WHAT YOU WILL DO: Only the lines below between the ones containing "I understand that" and "He responded with", inclusive, are to be reproduced, each exactly as it stands.

DATA FOR ANALYSIS:
━━━━
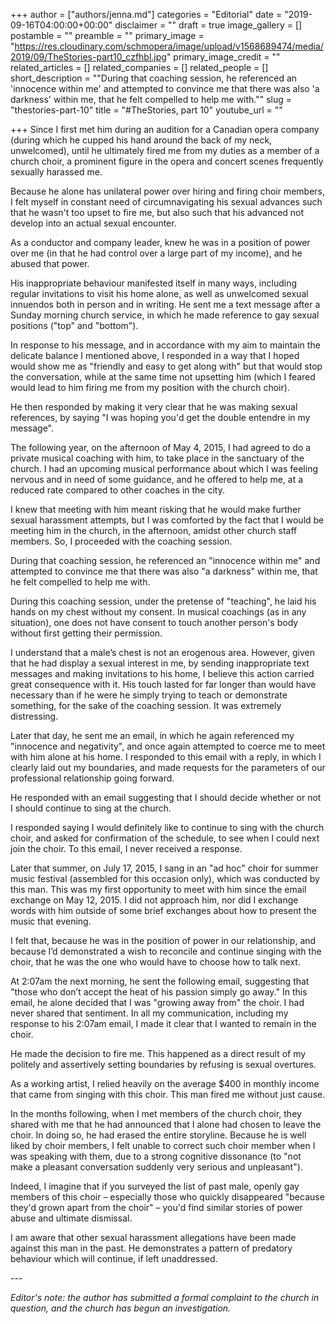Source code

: +++
author = ["authors/jenna.md"]
categories = "Editorial"
date = "2019-09-16T04:00:00+00:00"
disclaimer = ""
draft = true
image_gallery = []
postamble = ""
preamble = ""
primary_image = "https://res.cloudinary.com/schmopera/image/upload/v1568689474/media/2019/09/TheStories-part10_czfhbl.jpg"
primary_image_credit = ""
related_articles = []
related_companies = []
related_people = []
short_description = "\"During that coaching session, he referenced an 'innocence within me' and attempted to convince me that there was also 'a darkness' within me, that he felt compelled to help me with.\""
slug = "thestories-part-10"
title = "#TheStories, part 10"
youtube_url = ""

+++
Since I first met him during an audition for a Canadian opera company (during which he cupped his hand around the back of my neck, unwelcomed), until he ultimately fired me from my duties as a member of a church choir, a prominent figure in the opera and concert scenes frequently sexually harassed me.

Because he alone has unilateral power over hiring and firing choir members, I felt myself in constant need of circumnavigating his sexual advances such that he wasn't too upset to fire me, but also such that his advanced not develop into an actual sexual encounter.

As a conductor and company leader, knew he was in a position of power over me (in that he had control over a large part of my income), and he abused that power.

His inappropriate behaviour manifested itself in many ways, including regular invitations to visit his home alone, as well as unwelcomed sexual innuendos both in person and in writing. He sent me a text message after a Sunday morning church service, in which he made reference to gay sexual positions ("top" and "bottom").

In response to his message, and in accordance with my aim to maintain the delicate balance I mentioned above, I responded in a way that I hoped would show me as "friendly and easy to get along with" but that would stop the conversation, while at the same time not upsetting him (which I feared would lead to him firing me from my position with the church choir).

He then responded by making it very clear that he was making sexual references, by saying "I was hoping you'd get the double entendre in my message".

The following year, on the afternoon of May 4, 2015, I had agreed to do a private musical coaching with him, to take place in the sanctuary of the church. I had an upcoming musical performance about which I was feeling nervous and in need of some guidance, and he offered to help me, at a reduced rate compared to other coaches in the city.

I knew that meeting with him meant risking that he would make further sexual harassment attempts, but I was comforted by the fact that I would be meeting him in the church, in the afternoon, amidst other church staff members. So, I proceeded with the coaching session.

During that coaching session, he referenced an "innocence within me" and attempted to convince me that there was also "a darkness" within me, that he felt compelled to help me with.

During this coaching session, under the pretense of "teaching", he laid his hands on my chest without my consent. In musical coachings (as in any situation), one does not have consent to touch another person's body without first getting their permission.

I understand that a male’s chest is not an erogenous area. However, given that he had display a sexual interest in me, by sending inappropriate text messages and making invitations to his home, I believe this action carried great consequence with it. His touch lasted for far longer than would have necessary than if he were he simply trying to teach or demonstrate something, for the sake of the coaching session. It was extremely distressing.

Later that day, he sent me an email, in which he again referenced my "innocence and negativity", and once again attempted to coerce me to meet with him alone at his home. I responded to this email with a reply, in which I clearly laid out my boundaries, and made requests for the parameters of our professional relationship going forward.

He responded with an email suggesting that I should decide whether or not I should continue to sing at the church.

I responded saying I would definitely like to continue to sing with the church choir, and asked for confirmation of the schedule, to see when I could next join the choir. To this email, I never received a response.

Later that summer, on July 17, 2015, I sang in an "ad hoc" choir for summer music festival (assembled for this occasion only), which was conducted by this man. This was my first opportunity to meet with him since the email exchange on May 12, 2015. I did not approach him, nor did I exchange words with him outside of some brief exchanges about how to present the music that evening. 

I felt that, because he was in the position of power in our relationship, and because I’d demonstrated a wish to reconcile and continue singing with the choir, that he was the one who would have to choose how to talk next.

At 2:07am the next morning, he sent the following email, suggesting that "those who don’t accept the heat of his passion simply go away." In this email, he alone decided that I was "growing away from" the choir. I had never shared that sentiment. In all my communication, including my response to his 2:07am email, I made it clear that I wanted to remain in the choir.

He made the decision to fire me. This happened as a direct result of my politely and assertively setting boundaries by refusing is sexual overtures.

As a working artist, I relied heavily on the average $400 in monthly income that came from singing with this choir. This man fired me without just cause.

In the months following, when I met members of the church choir, they shared with me that he had announced that I alone had chosen to leave the choir. In doing so, he had erased the entire storyline. Because he is well liked by choir members, I felt unable to correct such choir member when I was speaking with them, due to a strong cognitive dissonance (to "not make a pleasant conversation suddenly very serious and unpleasant").

Indeed, I imagine that if you surveyed the list of past male, openly gay members of this choir – especially those who quickly disappeared "because they'd grown apart from the choir" – you'd find similar stories of power abuse and ultimate dismissal.

I am aware that other sexual harassment allegations have been made against this man in the past. He demonstrates a pattern of predatory behaviour which will continue, if left unaddressed.

\---

_Editor's note: the author has submitted a formal complaint to the church in question, and the church has begun an investigation._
━━━━
ANSWER SECTION:
I understand that a male’s chest is not an erogenous area. However, given that he had display a sexual interest in me, by sending inappropriate text messages and making invitations to his home, I believe this action carried great consequence with it. His touch lasted for far longer than would have necessary than if he were he simply trying to teach or demonstrate something, for the sake of the coaching session. It was extremely distressing.

Later that day, he sent me an email, in which he again referenced my "innocence and negativity", and once again attempted to coerce me to meet with him alone at his home. I responded to this email with a reply, in which I clearly laid out my boundaries, and made requests for the parameters of our professional relationship going forward.

He responded with an email suggesting that I should decide whether or not I should continue to sing at the church.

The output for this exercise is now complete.